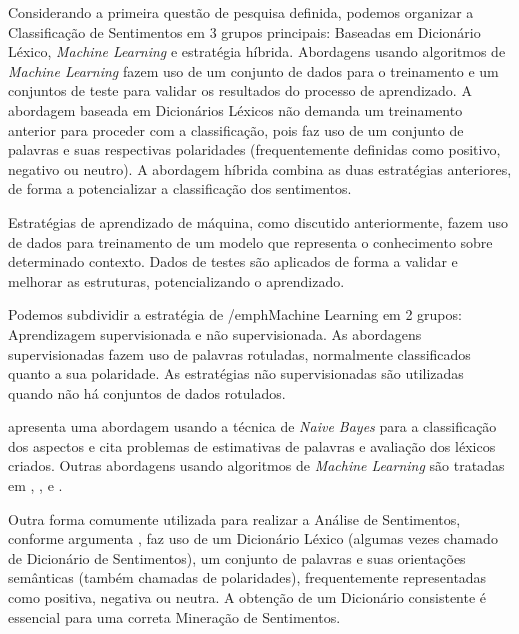 \documentclass[12pt]{article}
\begin{document}
Considerando a primeira questão de pesquisa definida, podemos organizar a Classificação de Sentimentos em 3 grupos principais: Baseadas em Dicionário Léxico, \emph{Machine Learning} e estratégia híbrida. Abordagens usando algoritmos de \emph{Machine Learning} fazem uso de um conjunto de dados para o treinamento e um conjuntos de teste para validar os resultados do processo de aprendizado. A abordagem baseada em Dicionários Léxicos não demanda um treinamento anterior para proceder com a classificação, pois faz uso de um conjunto de palavras e suas respectivas polaridades (frequentemente definidas como positivo, negativo ou neutro). A abordagem híbrida combina as duas estratégias anteriores, de forma a potencializar a classificação dos sentimentos.

Estratégias de aprendizado de máquina, como discutido anteriormente, fazem uso de dados para treinamento de um modelo que representa o conhecimento sobre determinado contexto. Dados de testes são aplicados de forma a validar e melhorar as estruturas, potencializando o aprendizado. 

Podemos subdividir a estratégia de /emph{Machine Learning} em 2 grupos: Aprendizagem supervisionada e não supervisionada. As abordagens supervisionadas fazem uso de palavras rotuladas, normalmente classificados quanto a sua polaridade. As estratégias não supervisionadas são utilizadas quando não há conjuntos de dados rotulados.

\cite{eisenstein2016unsupervised} apresenta uma abordagem usando a técnica de \emph{Naive Bayes} para a classificação dos aspectos e cita problemas de estimativas de palavras e avaliação dos léxicos criados. Outras abordagens usando algoritmos de \emph{Machine Learning} são tratadas em \cite{gilbert2014vader}, \cite{HADDI2013}, \cite{ALGAAL} e \cite{taboada2011lexicon}.

Outra forma comumente utilizada para realizar a Análise de Sentimentos, conforme argumenta \cite{kdir16}, faz uso de um Dicionário Léxico (algumas vezes chamado de Dicionário de Sentimentos), um conjunto de palavras e suas orientações semânticas (também chamadas de polaridades), frequentemente representadas como positiva, negativa ou neutra. A obtenção de um Dicionário consistente é essencial para uma correta Mineração de Sentimentos. 
\end{document}
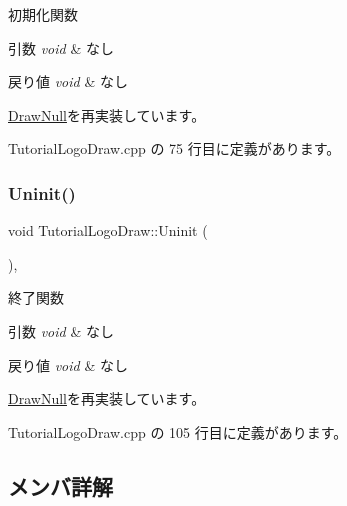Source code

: 初期化関数 


\begin{DoxyParams}{引数}
{\em void} & なし \\
\hline
\end{DoxyParams}

\begin{DoxyRetVals}{戻り値}
{\em void} & なし \\
\hline
\end{DoxyRetVals}


\mbox{\hyperlink{class_draw_null_a20aef1e54c1a158b741bfd731e18efdf}{Draw\+Null}}を再実装しています。



 Tutorial\+Logo\+Draw.\+cpp の 75 行目に定義があります。

\mbox{\label{class_tutorial_logo_draw_a949fb70954e3df28f87b8ed5c61bf8f1}} 
\subsubsection{\texorpdfstring{Uninit()}{Uninit()}}
{\footnotesize\ttfamily void Tutorial\+Logo\+Draw\+::\+Uninit (\begin{DoxyParamCaption}{ }\end{DoxyParamCaption})\hspace{0.3cm}{\ttfamily [override]}, {\ttfamily [virtual]}}



終了関数 


\begin{DoxyParams}{引数}
{\em void} & なし \\
\hline
\end{DoxyParams}

\begin{DoxyRetVals}{戻り値}
{\em void} & なし \\
\hline
\end{DoxyRetVals}


\mbox{\hyperlink{class_draw_null_a6e81d63efab7333e8d0e8af99362a4d9}{Draw\+Null}}を再実装しています。



 Tutorial\+Logo\+Draw.\+cpp の 105 行目に定義があります。



\subsection{メンバ詳解}
\mbox{\label{class_tutorial_logo_draw_a7e846a5906f376d535e7c5e998103857}}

• _TASK TO COMPLETE_
Your reply is the full set of entries reproduced exactly, with images omitted.

• _OUTPUT BELOW_
 \documentclass[12pt]{article}
\begin{document}
Considerando a primeira questão de pesquisa definida, podemos organizar a Classificação de Sentimentos em 3 grupos principais: Baseadas em Dicionário Léxico, \emph{Machine Learning} e estratégia híbrida. Abordagens usando algoritmos de \emph{Machine Learning} fazem uso de um conjunto de dados para o treinamento e um conjuntos de teste para validar os resultados do processo de aprendizado. A abordagem baseada em Dicionários Léxicos não demanda um treinamento anterior para proceder com a classificação, pois faz uso de um conjunto de palavras e suas respectivas polaridades (frequentemente definidas como positivo, negativo ou neutro). A abordagem híbrida combina as duas estratégias anteriores, de forma a potencializar a classificação dos sentimentos.

Estratégias de aprendizado de máquina, como discutido anteriormente, fazem uso de dados para treinamento de um modelo que representa o conhecimento sobre determinado contexto. Dados de testes são aplicados de forma a validar e melhorar as estruturas, potencializando o aprendizado. 

Podemos subdividir a estratégia de /emph{Machine Learning} em 2 grupos: Aprendizagem supervisionada e não supervisionada. As abordagens supervisionadas fazem uso de palavras rotuladas, normalmente classificados quanto a sua polaridade. As estratégias não supervisionadas são utilizadas quando não há conjuntos de dados rotulados.

\cite{eisenstein2016unsupervised} apresenta uma abordagem usando a técnica de \emph{Naive Bayes} para a classificação dos aspectos e cita problemas de estimativas de palavras e avaliação dos léxicos criados. Outras abordagens usando algoritmos de \emph{Machine Learning} são tratadas em \cite{gilbert2014vader}, \cite{HADDI2013}, \cite{ALGAAL} e \cite{taboada2011lexicon}.

Outra forma comumente utilizada para realizar a Análise de Sentimentos, conforme argumenta \cite{kdir16}, faz uso de um Dicionário Léxico (algumas vezes chamado de Dicionário de Sentimentos), um conjunto de palavras e suas orientações semânticas (também chamadas de polaridades), frequentemente representadas como positiva, negativa ou neutra. A obtenção de um Dicionário consistente é essencial para uma correta Mineração de Sentimentos. 
\end{document}
Source code

: 初期化関数 


\begin{DoxyParams}{引数}
{\em void} & なし \\
\hline
\end{DoxyParams}

\begin{DoxyRetVals}{戻り値}
{\em void} & なし \\
\hline
\end{DoxyRetVals}


\mbox{\hyperlink{class_draw_null_a20aef1e54c1a158b741bfd731e18efdf}{Draw\+Null}}を再実装しています。



 Tutorial\+Logo\+Draw.\+cpp の 75 行目に定義があります。

\mbox{\label{class_tutorial_logo_draw_a949fb70954e3df28f87b8ed5c61bf8f1}} 
\subsubsection{\texorpdfstring{Uninit()}{Uninit()}}
{\footnotesize\ttfamily void Tutorial\+Logo\+Draw\+::\+Uninit (\begin{DoxyParamCaption}{ }\end{DoxyParamCaption})\hspace{0.3cm}{\ttfamily [override]}, {\ttfamily [virtual]}}



終了関数 


\begin{DoxyParams}{引数}
{\em void} & なし \\
\hline
\end{DoxyParams}

\begin{DoxyRetVals}{戻り値}
{\em void} & なし \\
\hline
\end{DoxyRetVals}


\mbox{\hyperlink{class_draw_null_a6e81d63efab7333e8d0e8af99362a4d9}{Draw\+Null}}を再実装しています。



 Tutorial\+Logo\+Draw.\+cpp の 105 行目に定義があります。



\subsection{メンバ詳解}
\mbox{\label{class_tutorial_logo_draw_a7e846a5906f376d535e7c5e998103857}}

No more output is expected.